** Assignment **
Go through the entries, filter for the word "Berlin", and copy every line that has it.

(Beginning of Input for this task)

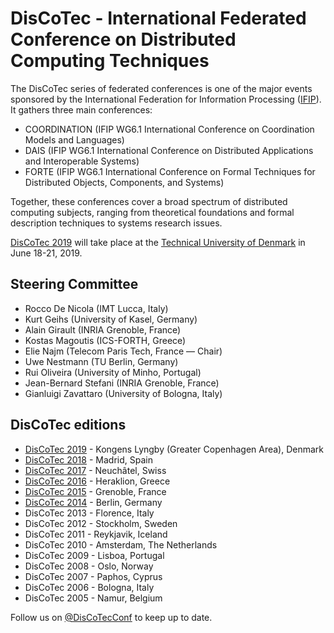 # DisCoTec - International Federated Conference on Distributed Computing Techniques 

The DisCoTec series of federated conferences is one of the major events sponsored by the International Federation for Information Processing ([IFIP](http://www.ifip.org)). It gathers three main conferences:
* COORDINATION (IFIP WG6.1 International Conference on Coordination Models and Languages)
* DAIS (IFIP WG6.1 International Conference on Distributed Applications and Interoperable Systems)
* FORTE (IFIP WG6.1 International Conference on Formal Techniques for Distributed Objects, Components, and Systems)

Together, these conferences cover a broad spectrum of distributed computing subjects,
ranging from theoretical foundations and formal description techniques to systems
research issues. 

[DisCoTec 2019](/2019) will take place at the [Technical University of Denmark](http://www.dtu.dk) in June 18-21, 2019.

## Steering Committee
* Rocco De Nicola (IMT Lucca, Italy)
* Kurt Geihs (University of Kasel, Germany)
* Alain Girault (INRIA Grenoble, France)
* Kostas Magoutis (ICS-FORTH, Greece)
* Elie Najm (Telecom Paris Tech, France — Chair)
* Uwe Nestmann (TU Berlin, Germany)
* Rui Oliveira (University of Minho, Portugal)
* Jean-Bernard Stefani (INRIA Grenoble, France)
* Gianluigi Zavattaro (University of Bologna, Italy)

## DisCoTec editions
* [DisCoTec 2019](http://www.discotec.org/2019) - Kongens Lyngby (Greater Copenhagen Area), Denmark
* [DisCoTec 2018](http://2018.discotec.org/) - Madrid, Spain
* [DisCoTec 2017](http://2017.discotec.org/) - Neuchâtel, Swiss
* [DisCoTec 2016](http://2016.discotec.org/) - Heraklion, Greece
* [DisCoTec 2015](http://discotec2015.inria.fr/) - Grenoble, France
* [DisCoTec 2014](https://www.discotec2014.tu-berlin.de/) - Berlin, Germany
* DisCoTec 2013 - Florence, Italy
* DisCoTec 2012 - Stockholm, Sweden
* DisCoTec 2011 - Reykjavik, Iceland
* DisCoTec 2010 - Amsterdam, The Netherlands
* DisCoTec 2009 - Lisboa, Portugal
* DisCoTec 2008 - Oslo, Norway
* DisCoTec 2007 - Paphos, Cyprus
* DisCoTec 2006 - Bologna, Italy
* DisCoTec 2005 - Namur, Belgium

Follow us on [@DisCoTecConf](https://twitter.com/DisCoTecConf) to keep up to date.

(End of Input for this task)

** Result of the task **
* Uwe Nestmann (TU Berlin, Germany)
* [DisCoTec 2014](https://www.discotec2014.tu-berlin.de/) - Berlin, Germany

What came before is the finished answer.